(Dataset items)

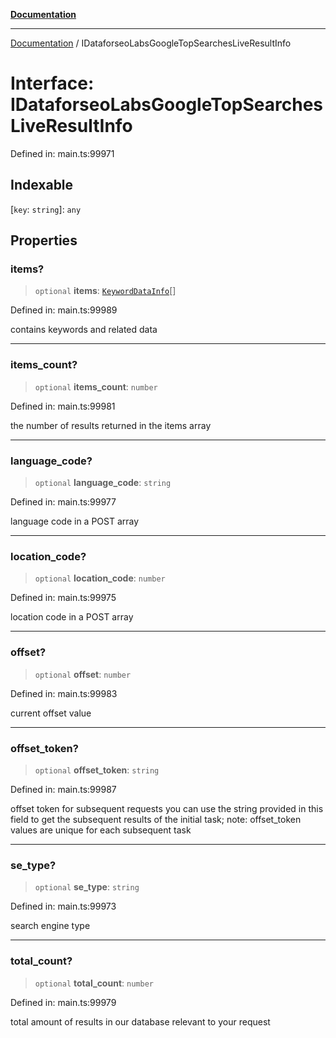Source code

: [**Documentation**](../README.md)

***

[Documentation](../README.md) / IDataforseoLabsGoogleTopSearchesLiveResultInfo

# Interface: IDataforseoLabsGoogleTopSearchesLiveResultInfo

Defined in: main.ts:99971

## Indexable

\[`key`: `string`\]: `any`

## Properties

### items?

> `optional` **items**: [`KeywordDataInfo`](../classes/KeywordDataInfo.md)[]

Defined in: main.ts:99989

contains keywords and related data

***

### items\_count?

> `optional` **items\_count**: `number`

Defined in: main.ts:99981

the number of results returned in the items array

***

### language\_code?

> `optional` **language\_code**: `string`

Defined in: main.ts:99977

language code in a POST array

***

### location\_code?

> `optional` **location\_code**: `number`

Defined in: main.ts:99975

location code in a POST array

***

### offset?

> `optional` **offset**: `number`

Defined in: main.ts:99983

current offset value

***

### offset\_token?

> `optional` **offset\_token**: `string`

Defined in: main.ts:99987

offset token for subsequent requests
you can use the string provided in this field to get the subsequent results of the initial task;
note: offset_token values are unique for each subsequent task

***

### se\_type?

> `optional` **se\_type**: `string`

Defined in: main.ts:99973

search engine type

***

### total\_count?

> `optional` **total\_count**: `number`

Defined in: main.ts:99979

total amount of results in our database relevant to your request
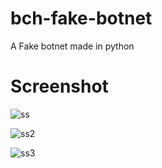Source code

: # bch-fake-botnet
A Fake botnet made in python

# Screenshot
![ss](https://user-images.githubusercontent.com/98830093/153705625-34432531-5192-4c51-b454-1880274252a9.png)


![ss2](https://user-images.githubusercontent.com/98830093/153705654-c8cdac16-cb63-4828-a8f2-d38a13616716.png)


![ss3](https://user-images.githubusercontent.com/98830093/153705656-990628ed-f264-4193-b00d-868f20e70640.png)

* [EXERCISE BRIEF]: Go through the records. Copy each line where "language" appears.

* [THE COMPLETED TASK]:
### language\_code?
> `optional` **language\_code**: `string`
language code in a POST array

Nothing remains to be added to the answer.